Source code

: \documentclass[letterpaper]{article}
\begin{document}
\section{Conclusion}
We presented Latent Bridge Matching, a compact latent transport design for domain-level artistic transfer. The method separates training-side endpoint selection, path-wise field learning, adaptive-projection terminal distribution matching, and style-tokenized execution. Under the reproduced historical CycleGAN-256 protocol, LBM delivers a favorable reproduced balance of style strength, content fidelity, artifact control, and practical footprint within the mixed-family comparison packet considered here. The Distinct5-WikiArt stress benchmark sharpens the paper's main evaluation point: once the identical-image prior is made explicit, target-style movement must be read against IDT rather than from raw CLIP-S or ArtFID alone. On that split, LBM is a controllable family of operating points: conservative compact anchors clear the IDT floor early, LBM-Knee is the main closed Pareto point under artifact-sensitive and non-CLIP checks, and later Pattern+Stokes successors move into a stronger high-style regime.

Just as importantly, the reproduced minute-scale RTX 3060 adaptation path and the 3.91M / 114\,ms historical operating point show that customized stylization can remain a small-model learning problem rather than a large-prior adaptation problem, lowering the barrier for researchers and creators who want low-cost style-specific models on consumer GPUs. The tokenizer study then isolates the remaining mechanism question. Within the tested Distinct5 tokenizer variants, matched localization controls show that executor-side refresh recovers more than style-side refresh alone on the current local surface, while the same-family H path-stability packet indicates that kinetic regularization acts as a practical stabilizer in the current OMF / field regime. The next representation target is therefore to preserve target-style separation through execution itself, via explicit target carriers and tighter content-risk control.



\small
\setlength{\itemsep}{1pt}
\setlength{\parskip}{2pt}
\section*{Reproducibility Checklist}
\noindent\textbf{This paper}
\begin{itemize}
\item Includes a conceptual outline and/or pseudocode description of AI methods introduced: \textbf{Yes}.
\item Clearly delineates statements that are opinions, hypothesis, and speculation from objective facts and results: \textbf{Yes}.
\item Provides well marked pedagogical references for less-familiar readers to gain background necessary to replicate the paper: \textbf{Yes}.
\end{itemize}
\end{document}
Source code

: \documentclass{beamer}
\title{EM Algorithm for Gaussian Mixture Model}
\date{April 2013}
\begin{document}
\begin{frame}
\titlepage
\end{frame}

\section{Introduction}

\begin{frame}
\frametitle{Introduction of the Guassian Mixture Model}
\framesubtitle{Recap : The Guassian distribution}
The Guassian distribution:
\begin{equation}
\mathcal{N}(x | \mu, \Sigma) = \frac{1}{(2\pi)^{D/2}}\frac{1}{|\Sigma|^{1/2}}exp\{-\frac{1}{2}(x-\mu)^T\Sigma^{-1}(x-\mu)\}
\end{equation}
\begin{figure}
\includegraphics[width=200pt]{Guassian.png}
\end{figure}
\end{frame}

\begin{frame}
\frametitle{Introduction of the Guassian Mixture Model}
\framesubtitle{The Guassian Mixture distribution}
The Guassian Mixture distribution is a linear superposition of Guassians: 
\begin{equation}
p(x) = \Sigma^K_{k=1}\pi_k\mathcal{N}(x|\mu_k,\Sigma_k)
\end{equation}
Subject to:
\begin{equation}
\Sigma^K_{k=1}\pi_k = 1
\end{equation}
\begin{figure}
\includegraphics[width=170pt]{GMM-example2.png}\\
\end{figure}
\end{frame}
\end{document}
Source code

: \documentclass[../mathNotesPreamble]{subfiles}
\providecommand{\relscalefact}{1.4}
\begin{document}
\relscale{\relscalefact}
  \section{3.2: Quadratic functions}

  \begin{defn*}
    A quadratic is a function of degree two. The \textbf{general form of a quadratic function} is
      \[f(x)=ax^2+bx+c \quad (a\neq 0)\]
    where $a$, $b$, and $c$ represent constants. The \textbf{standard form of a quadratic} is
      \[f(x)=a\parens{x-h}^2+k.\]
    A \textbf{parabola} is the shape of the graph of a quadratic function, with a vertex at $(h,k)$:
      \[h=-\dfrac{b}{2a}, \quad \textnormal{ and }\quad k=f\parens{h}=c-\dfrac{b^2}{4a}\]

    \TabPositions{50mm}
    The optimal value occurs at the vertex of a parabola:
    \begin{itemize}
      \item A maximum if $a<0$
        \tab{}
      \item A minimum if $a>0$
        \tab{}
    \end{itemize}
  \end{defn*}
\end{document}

**Task directions:** Write only the number of lines above in which the word "includegraphics" is found.

**Solution to this problem:** 2